In an interview Friday afternoon, the longtime public servant said she’s been mulling whether to hang up her coat for about a year. But it was only over the past week, after the end of the 2024 legislative session, that the “agonizing” choice became clear.
“At some point you have to weigh out your life’s priorities,” Kitchel said, speaking from her home in Danville. “And I’m kind of at that point in my life where it struck me that many of the things that I want to do, and travel, and opportunities that might be out there, have just become secondary to my life in public service.”
In the Statehouse, according to Kitchel, she’s often heard it said that someone should have retired from their seat sooner than they did. “I certainly never want to be in that position,” said Kitchel, who will turn 79 in August and was first elected to the body in 2004.
“Once we adjourned, I reflected back and I was like — do I have two more good years in me? And is that how I want to spend them?” she said. “It’s as simple as that.”
Prior to joining the Legislature in 2005, Kitchel spent 35 years in state government — starting as a social worker and leaving as a cabinet member.
In the 1980s and 1990s, she served as deputy commissioner and then commissioner of what was known at the time as the Department of Social Welfare.
From 1999 through her retirement in 2002, she was secretary of the Agency of Human Services.
Working in former Gov. Howard Dean’s administration, Kitchel led a redesign of Vermont’s welfare system and played a key role in expanding access to health insurance for children and pregnant women. She was an architect of the Vermont 2-1-1 community resource and referral service.
In the Senate, Kitchel has served as chair of the appropriations committee since 2011 and was its vice chair for six years before that.
She’s served on the Senate Transportation Committee since 2005.
Baruth, a Democrat/Progressive who represents the Chittenden Central district, said in the press release that for years now, Kitchel “has done the Legislature’s heaviest lifting — designing and balancing budgets that protect the neediest and invest for the future, yet live within our means as a state.”
He called her knowledge of government “encyclopedic,” noting how often he turns to her for help.
“I have adopted a two-word mantra as President Pro Tem, and it has served me well: ‘Ask Jane,’” Baruth said. “That will need to change now, in the wake of her decision to take a very, very well-deserved retirement, as will many other things.”
Just last month, Kitchel was elected to serve as the third member of the Senate’s powerful Committee on Committees, which appoints members to all other committees.
Kitchel said Friday that she sought out that job “as a tribute” to former Grand Isle Democratic Sen. Dick Mazza, who was the panel’s third member before he resigned in April due to health challenges. She said she had planned to serve “more in a caretaker role.”
“For me, (it) was just an ability to provide that bridge to the next session when a new third member can be elected,” Kitchel said.

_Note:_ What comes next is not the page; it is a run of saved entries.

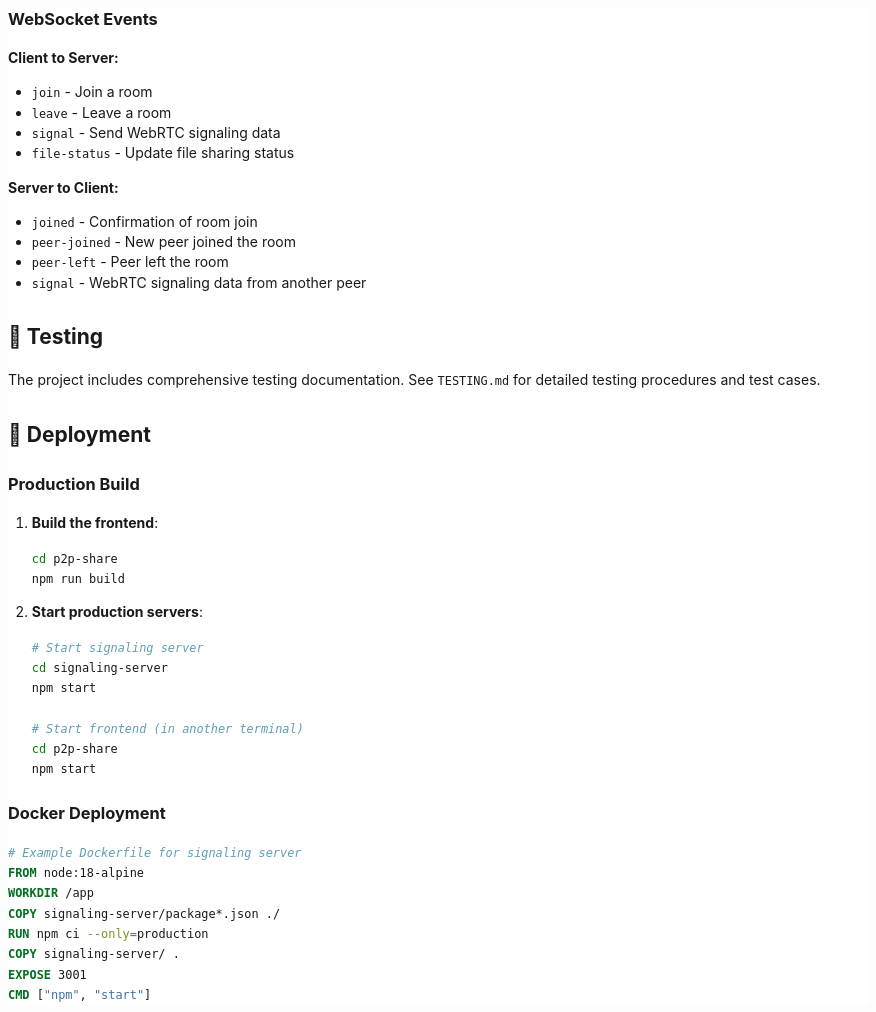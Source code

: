 ### WebSocket Events

**Client to Server:**

- `join` - Join a room
- `leave` - Leave a room
- `signal` - Send WebRTC signaling data
- `file-status` - Update file sharing status

**Server to Client:**

- `joined` - Confirmation of room join
- `peer-joined` - New peer joined the room
- `peer-left` - Peer left the room
- `signal` - WebRTC signaling data from another peer

## 🧪 Testing

The project includes comprehensive testing documentation. See `TESTING.md` for detailed testing procedures and test cases.

## 🚀 Deployment

### Production Build

1. **Build the frontend**:

   ```bash
   cd p2p-share
   npm run build
   ```

2. **Start production servers**:

   ```bash
   # Start signaling server
   cd signaling-server
   npm start

   # Start frontend (in another terminal)
   cd p2p-share
   npm start
   ```

### Docker Deployment

```dockerfile
# Example Dockerfile for signaling server
FROM node:18-alpine
WORKDIR /app
COPY signaling-server/package*.json ./
RUN npm ci --only=production
COPY signaling-server/ .
EXPOSE 3001
CMD ["npm", "start"]
```

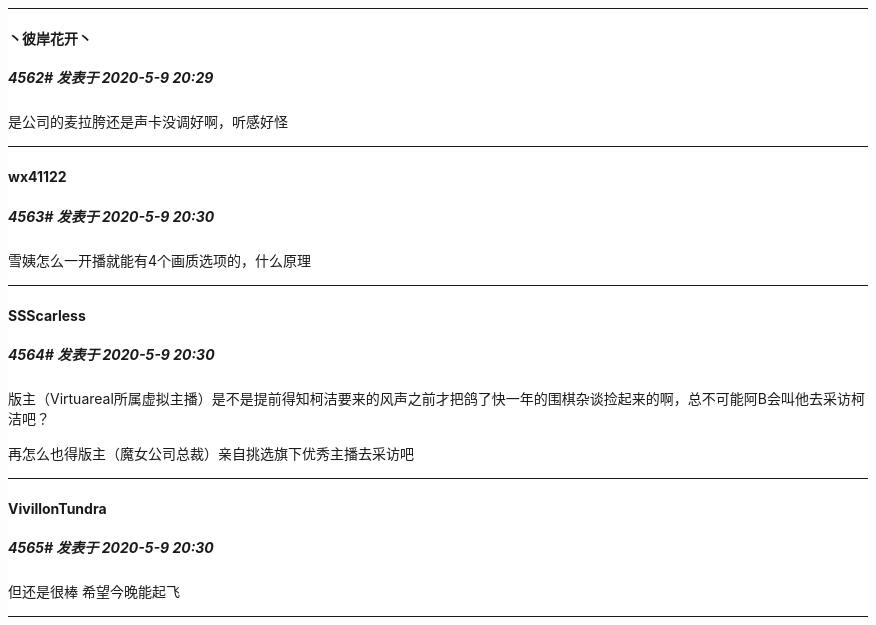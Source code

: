 



-----

####  丶彼岸花开丶  
##### 4562#       发表于 2020-5-9 20:29




是公司的麦拉胯还是声卡没调好啊，听感好怪







-----

####  wx41122  
##### 4563#       发表于 2020-5-9 20:30




雪姨怎么一开播就能有4个画质选项的，什么原理







-----

####  SSScarless  
##### 4564#       发表于 2020-5-9 20:30




版主（Virtuareal所属虚拟主播）是不是提前得知柯洁要来的风声之前才把鸽了快一年的围棋杂谈捡起来的啊，总不可能阿B会叫他去采访柯洁吧？

再怎么也得版主（魔女公司总裁）亲自挑选旗下优秀主播去采访吧







-----

####  VivillonTundra  
##### 4565#       发表于 2020-5-9 20:30




但还是很棒 希望今晚能起飞







-----
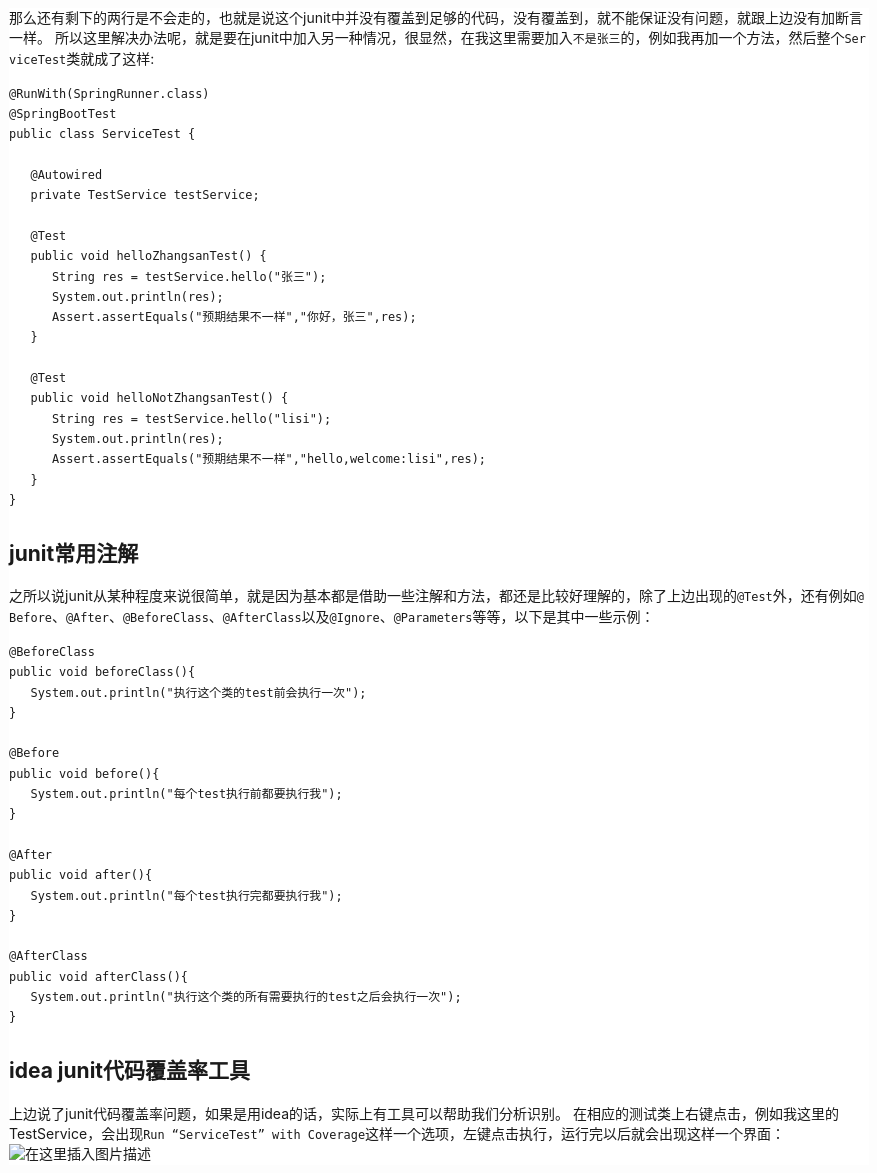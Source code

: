 那么还有剩下的两行是不会走的，也就是说这个junit中并没有覆盖到足够的代码，没有覆盖到，就不能保证没有问题，就跟上边没有加断言一样。
所以这里解决办法呢，就是要在junit中加入另一种情况，很显然，在我这里需要加入`不是张三`的，例如我再加一个方法，然后整个`ServiceTest`类就成了这样:
```
@RunWith(SpringRunner.class)
@SpringBootTest
public class ServiceTest {

   @Autowired
   private TestService testService;

   @Test
   public void helloZhangsanTest() {
      String res = testService.hello("张三");
      System.out.println(res);
      Assert.assertEquals("预期结果不一样","你好，张三",res);
   }

   @Test
   public void helloNotZhangsanTest() {
      String res = testService.hello("lisi");
      System.out.println(res);
      Assert.assertEquals("预期结果不一样","hello,welcome:lisi",res);
   }
}
```

## junit常用注解
之所以说junit从某种程度来说很简单，就是因为基本都是借助一些注解和方法，都还是比较好理解的，除了上边出现的`@Test`外，还有例如`@Before`、`@After`、`@BeforeClass`、`@AfterClass`以及`@Ignore`、`@Parameters`等等，以下是其中一些示例：
```
@BeforeClass
public void beforeClass(){
   System.out.println("执行这个类的test前会执行一次");
}

@Before
public void before(){
   System.out.println("每个test执行前都要执行我");
}

@After
public void after(){
   System.out.println("每个test执行完都要执行我");
}

@AfterClass
public void afterClass(){
   System.out.println("执行这个类的所有需要执行的test之后会执行一次");
}
```

## idea junit代码覆盖率工具
上边说了junit代码覆盖率问题，如果是用idea的话，实际上有工具可以帮助我们分析识别。
在相应的测试类上右键点击，例如我这里的TestService，会出现`Run “ServiceTest” with Coverage`这样一个选项，左键点击执行，运行完以后就会出现这样一个界面：
![在这里插入图片描述](https://img-blog.csdnimg.cn/ebc9ba42a0db4f79934ed8a08536de29.png#pic_center)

Kitchel’s announcement makes her the fourth veteran senator to bow out this year. In addition to Mazza’s resignation, Sen. Dick McCormack, D-Windsor, and Sen. Bobby Starr, D-Orleans, are also retiring. All have been in the Legislature for decades.

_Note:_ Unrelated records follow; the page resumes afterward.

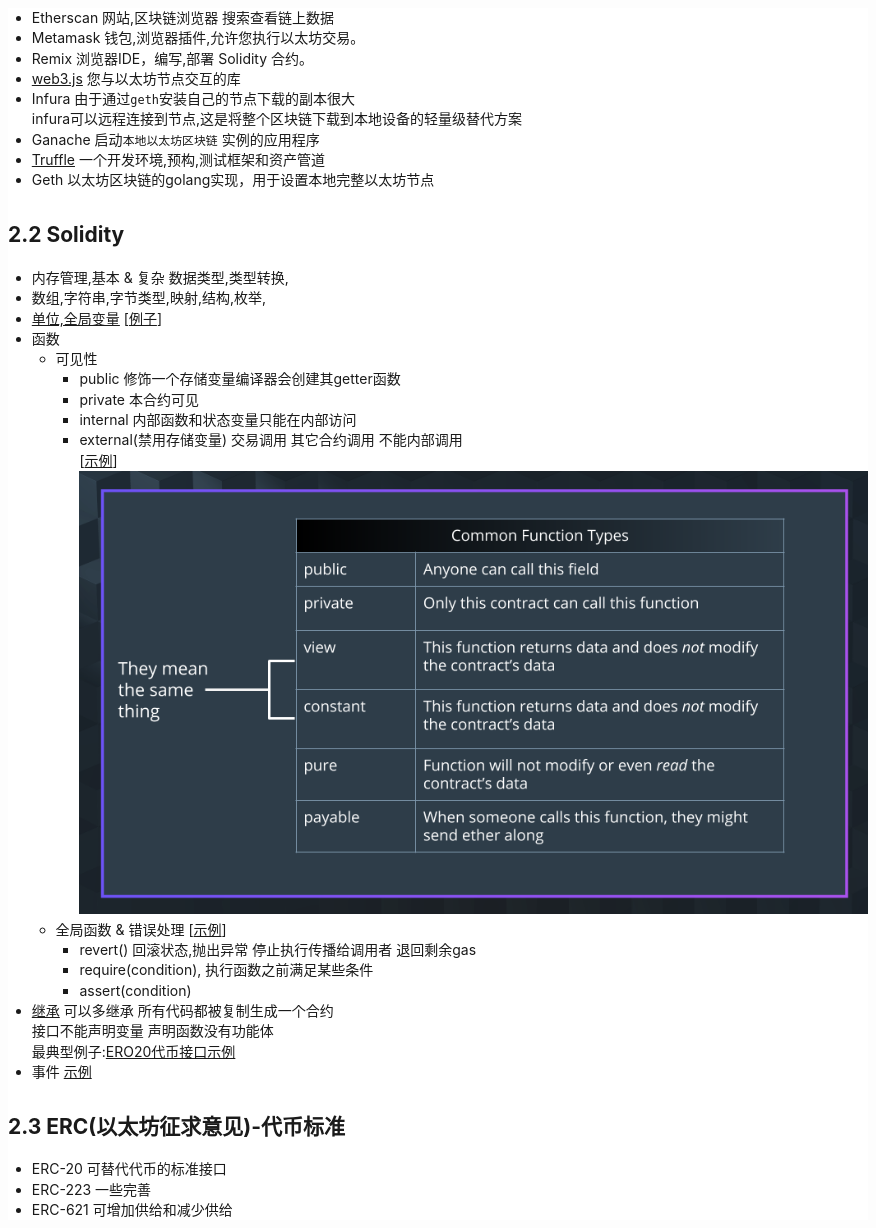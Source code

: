  - Etherscan 网站,区块链浏览器 搜索查看链上数据
 - Metamask 钱包,浏览器插件,允许您执行以太坊交易。
 - Remix 浏览器IDE，编写,部署 Solidity 合约。
 - [web3.js](https://web3js.readthedocs.io) 您与以太坊节点交互的库
 - Infura 由于通过`geth`安装自己的节点下载的副本很大  
   infura可以远程连接到节点,这是将整个区块链下载到本地设备的轻量级替代方案
 - Ganache 启动`本地以太坊区块链` 实例的应用程序
 - [Truffle](https://trufflesuite.com/boxes/) 一个开发环境,预构,测试框架和资产管道 
 - Geth 以太坊区块链的golang实现，用于设置本地完整以太坊节点
 
## 2.2 Solidity
  
  - 内存管理,基本 & 复杂 数据类型,类型转换,
  - 数组,字符串,字节类型,映射,结构,枚举,
  - [单位,全局变量](https://docs.soliditylang.org/en/v0.5.3/units-and-global-variables.html) [[例子](code/globalVariablesContract.sol)]
  - 函数  
    - 可见性 
      - public 修饰一个存储变量编译器会创建其getter函数
      - private 本合约可见
      - internal 内部函数和状态变量只能在内部访问
      - external(禁用存储变量) 交易调用 其它合约调用 不能内部调用  
      [[示例](code/functions.sol)]![函数](images/functiontypes.png)
    - 全局函数 & 错误处理 [[示例](code/exception.sol)]
      - revert() 回滚状态,抛出异常 停止执行传播给调用者 退回剩余gas
      - require(condition), 执行函数之前满足某些条件 
      - assert(condition)
  - [继承](code/inheritance) 可以多继承 所有代码都被复制生成一个合约  
接口不能声明变量 声明函数没有功能体  
    最典型例子:[ERO20代币接口示例](code/inheritance/ERC20.sol)
  - 事件 [示例](code/event.sol)
## 2.3 ERC(以太坊征求意见)-代币标准
  - ERC-20 可替代代币的标准接口
  - ERC-223 一些完善
  - ERC-621 可增加供给和减少供给
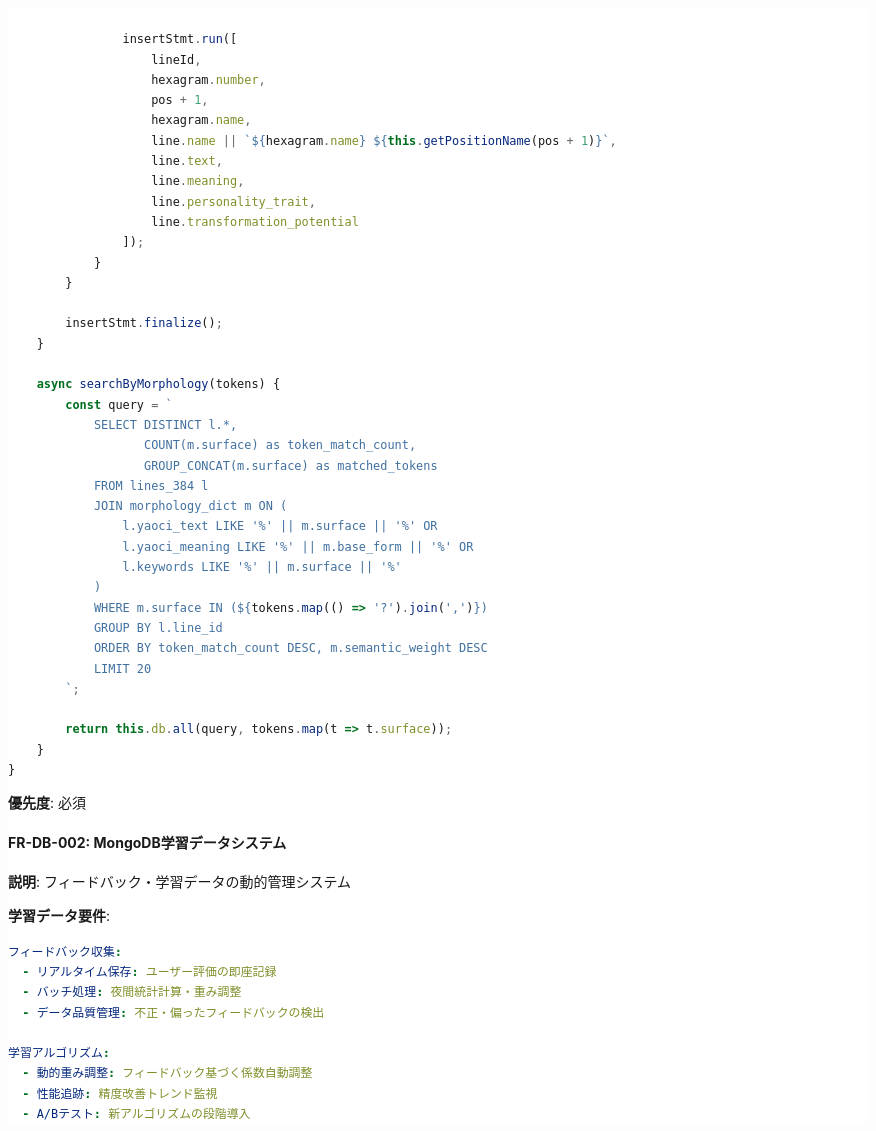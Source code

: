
 ```javascript
                
                insertStmt.run([
                    lineId,
                    hexagram.number,
                    pos + 1,
                    hexagram.name,
                    line.name || `${hexagram.name} ${this.getPositionName(pos + 1)}`,
                    line.text,
                    line.meaning,
                    line.personality_trait,
                    line.transformation_potential
                ]);
            }
        }
        
        insertStmt.finalize();
    }
    
    async searchByMorphology(tokens) {
        const query = `
            SELECT DISTINCT l.*, 
                   COUNT(m.surface) as token_match_count,
                   GROUP_CONCAT(m.surface) as matched_tokens
            FROM lines_384 l
            JOIN morphology_dict m ON (
                l.yaoci_text LIKE '%' || m.surface || '%' OR
                l.yaoci_meaning LIKE '%' || m.base_form || '%' OR
                l.keywords LIKE '%' || m.surface || '%'
            )
            WHERE m.surface IN (${tokens.map(() => '?').join(',')})
            GROUP BY l.line_id
            ORDER BY token_match_count DESC, m.semantic_weight DESC
            LIMIT 20
        `;
        
        return this.db.all(query, tokens.map(t => t.surface));
    }
}
```

**優先度**: 必須

#### FR-DB-002: MongoDB学習データシステム
**説明**: フィードバック・学習データの動的管理システム

**学習データ要件**:
```yaml
フィードバック収集:
  - リアルタイム保存: ユーザー評価の即座記録
  - バッチ処理: 夜間統計計算・重み調整
  - データ品質管理: 不正・偏ったフィードバックの検出

学習アルゴリズム:
  - 動的重み調整: フィードバック基づく係数自動調整
  - 性能追跡: 精度改善トレンド監視
  - A/Bテスト: 新アルゴリズムの段階導入
```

“Putting ‘retirement’ in the same sentence with ‘Jane Kitchel’ seems very strange,” said longtime Bennington Democratic Sen. Dick Sears in an interview Friday. He called Kitchel a close friend and said that, on top of voting with him on contentious issues over the years, she always made him a favorite dessert — raspberry trifle — for his birthday.
Without Kitchel, Sears added, “it will feel very different in the next Senate.”
Kitchel said the Senate felt different this year, too, albeit for other reasons. She pointed to the significant workload of trying to craft a budget under significant financial pressures as well as contentious debates on wildlife management and whether or not the Senate should have confirmed now-interim state Education Secretary Zoie Saunders.
“The issues are becoming so much more contentious and complex,” she said, “and it’s just, how much more of your personal self do you want to devote this particular way?”
Kitchel’s retirement creates an open race for her Caledonia County Senate seat. And on Friday, she said she had already asked someone to run in her stead: Amanda Cochrane, executive director of Umbrella, a St. Johnsbury-based social services nonprofit.
Reached briefly by phone Friday afternoon, Cochrane confirmed that she was considering running for the seat and said to expect more information soon.
Kitchel said that once the Senate is behind her, she’s looking forward to spending more time in her half-acre garden, where she grows a wide array of fruit and vegetables. She seemed particularly excited, too, at the prospect of going on a safari with her family.
“I’ve learned — I guess, I’m realizing — sometimes you postpone things,” Kitchel said. “And then you’re sorry that you didn’t do it.”